# [GOAL OF THE EXERCISE]
Report back each line of the data that contains the word "public".

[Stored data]
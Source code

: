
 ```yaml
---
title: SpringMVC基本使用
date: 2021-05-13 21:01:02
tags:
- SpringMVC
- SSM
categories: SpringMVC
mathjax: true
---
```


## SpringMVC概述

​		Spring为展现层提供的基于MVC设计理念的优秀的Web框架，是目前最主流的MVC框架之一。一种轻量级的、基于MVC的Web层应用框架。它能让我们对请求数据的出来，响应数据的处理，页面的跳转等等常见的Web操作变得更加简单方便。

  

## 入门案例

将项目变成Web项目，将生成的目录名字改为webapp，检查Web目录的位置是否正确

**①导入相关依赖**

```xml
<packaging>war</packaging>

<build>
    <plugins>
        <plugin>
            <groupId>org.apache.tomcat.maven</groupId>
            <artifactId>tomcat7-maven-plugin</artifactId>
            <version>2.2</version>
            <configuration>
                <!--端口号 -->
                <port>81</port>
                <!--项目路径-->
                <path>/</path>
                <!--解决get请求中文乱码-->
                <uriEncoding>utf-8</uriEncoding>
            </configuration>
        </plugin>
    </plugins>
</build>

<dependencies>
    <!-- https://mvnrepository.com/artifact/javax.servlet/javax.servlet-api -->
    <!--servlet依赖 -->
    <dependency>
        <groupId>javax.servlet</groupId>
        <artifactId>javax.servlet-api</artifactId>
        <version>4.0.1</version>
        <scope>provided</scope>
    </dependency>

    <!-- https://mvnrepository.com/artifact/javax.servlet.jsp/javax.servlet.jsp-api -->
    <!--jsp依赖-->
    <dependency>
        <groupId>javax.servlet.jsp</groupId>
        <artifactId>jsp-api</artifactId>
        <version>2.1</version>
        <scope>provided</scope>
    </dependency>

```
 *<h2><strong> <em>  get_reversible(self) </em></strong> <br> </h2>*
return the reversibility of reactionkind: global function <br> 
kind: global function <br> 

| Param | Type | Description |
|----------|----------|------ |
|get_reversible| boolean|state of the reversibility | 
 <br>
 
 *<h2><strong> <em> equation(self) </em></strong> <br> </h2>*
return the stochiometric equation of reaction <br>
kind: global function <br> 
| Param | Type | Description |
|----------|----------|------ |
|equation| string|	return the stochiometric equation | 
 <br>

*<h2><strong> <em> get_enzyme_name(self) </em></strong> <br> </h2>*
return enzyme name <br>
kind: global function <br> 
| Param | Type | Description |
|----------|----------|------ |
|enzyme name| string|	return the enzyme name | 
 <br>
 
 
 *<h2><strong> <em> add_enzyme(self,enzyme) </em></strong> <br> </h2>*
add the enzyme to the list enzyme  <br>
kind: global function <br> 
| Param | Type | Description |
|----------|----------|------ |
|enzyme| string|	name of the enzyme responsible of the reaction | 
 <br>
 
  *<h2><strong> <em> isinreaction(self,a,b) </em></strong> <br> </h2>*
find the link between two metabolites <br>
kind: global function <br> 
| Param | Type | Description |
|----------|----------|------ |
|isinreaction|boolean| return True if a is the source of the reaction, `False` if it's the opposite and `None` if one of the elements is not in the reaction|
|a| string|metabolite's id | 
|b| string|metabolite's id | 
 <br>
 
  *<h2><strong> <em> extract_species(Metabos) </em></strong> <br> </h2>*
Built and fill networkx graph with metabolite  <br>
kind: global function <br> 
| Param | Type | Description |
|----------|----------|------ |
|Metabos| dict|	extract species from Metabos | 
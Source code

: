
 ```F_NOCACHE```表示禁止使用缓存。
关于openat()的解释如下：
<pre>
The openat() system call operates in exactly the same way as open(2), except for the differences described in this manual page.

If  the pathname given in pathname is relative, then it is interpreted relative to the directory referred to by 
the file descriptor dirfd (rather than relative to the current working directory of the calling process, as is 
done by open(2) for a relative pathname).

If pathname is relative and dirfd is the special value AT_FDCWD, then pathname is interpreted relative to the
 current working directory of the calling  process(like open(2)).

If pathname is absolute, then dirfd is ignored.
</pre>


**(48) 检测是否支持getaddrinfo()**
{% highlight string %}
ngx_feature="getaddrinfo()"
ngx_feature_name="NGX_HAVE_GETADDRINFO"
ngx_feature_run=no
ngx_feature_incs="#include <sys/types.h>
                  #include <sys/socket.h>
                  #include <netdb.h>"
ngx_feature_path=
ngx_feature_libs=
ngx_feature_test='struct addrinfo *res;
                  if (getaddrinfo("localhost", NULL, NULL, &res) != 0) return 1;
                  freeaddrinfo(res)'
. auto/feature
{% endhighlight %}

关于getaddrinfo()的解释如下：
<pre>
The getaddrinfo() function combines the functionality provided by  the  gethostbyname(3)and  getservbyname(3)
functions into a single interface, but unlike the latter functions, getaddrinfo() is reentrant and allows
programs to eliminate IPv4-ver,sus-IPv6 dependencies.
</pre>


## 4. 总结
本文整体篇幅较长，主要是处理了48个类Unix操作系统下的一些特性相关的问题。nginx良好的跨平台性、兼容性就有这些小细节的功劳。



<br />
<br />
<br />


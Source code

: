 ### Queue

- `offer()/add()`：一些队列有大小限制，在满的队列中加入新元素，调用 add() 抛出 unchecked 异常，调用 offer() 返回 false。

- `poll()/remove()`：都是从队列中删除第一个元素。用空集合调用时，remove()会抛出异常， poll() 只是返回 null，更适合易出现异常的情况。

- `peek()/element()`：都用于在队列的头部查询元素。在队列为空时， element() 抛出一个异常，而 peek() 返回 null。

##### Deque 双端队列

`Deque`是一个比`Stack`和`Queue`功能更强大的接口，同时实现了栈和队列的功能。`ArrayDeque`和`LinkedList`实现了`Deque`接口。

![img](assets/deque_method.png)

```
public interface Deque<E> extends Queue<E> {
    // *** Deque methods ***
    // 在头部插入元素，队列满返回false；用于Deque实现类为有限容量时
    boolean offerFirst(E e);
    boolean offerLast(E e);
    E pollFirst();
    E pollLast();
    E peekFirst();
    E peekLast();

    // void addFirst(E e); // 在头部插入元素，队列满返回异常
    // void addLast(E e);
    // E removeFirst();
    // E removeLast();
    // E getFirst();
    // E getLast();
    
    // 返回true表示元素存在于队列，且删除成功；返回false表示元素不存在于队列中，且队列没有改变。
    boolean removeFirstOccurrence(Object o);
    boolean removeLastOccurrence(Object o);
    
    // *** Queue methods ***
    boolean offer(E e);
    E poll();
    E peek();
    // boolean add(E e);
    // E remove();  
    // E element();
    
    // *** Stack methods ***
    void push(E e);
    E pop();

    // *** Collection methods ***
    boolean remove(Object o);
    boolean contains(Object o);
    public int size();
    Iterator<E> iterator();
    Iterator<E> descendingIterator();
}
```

# [THE COMPLETED TASK]
public interface Deque<E> extends Queue<E> {
    public int size();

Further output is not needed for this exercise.